Assignment -> Whenever a line of the entries below holds the string "tabular", copy that line and return it.

....................

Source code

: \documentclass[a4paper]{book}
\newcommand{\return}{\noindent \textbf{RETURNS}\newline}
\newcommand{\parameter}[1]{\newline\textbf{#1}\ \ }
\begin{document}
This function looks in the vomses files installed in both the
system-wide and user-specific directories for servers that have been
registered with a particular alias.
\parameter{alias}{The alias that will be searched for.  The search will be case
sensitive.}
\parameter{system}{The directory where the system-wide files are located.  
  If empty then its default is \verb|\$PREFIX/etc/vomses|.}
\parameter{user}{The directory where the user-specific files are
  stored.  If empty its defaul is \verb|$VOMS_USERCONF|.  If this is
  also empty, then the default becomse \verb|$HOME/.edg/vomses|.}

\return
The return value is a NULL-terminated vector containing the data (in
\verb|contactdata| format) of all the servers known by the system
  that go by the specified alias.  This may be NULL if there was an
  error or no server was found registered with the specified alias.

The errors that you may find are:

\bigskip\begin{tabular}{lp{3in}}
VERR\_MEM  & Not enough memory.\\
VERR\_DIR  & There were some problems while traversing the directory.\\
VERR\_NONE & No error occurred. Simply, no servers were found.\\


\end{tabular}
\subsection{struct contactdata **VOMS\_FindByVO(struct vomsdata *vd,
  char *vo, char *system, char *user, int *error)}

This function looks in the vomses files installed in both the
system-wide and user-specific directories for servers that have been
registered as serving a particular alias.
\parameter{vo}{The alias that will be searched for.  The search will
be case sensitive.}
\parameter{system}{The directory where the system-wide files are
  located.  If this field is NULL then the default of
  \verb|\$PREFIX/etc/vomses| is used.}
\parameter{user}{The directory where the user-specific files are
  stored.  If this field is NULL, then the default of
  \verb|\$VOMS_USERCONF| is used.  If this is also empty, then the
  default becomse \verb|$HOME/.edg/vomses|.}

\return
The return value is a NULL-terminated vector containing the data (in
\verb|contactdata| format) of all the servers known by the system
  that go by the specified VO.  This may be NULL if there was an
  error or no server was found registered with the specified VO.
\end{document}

....................

Written solution ->
\bigskip\begin{tabular}{lp{3in}}
\end{tabular}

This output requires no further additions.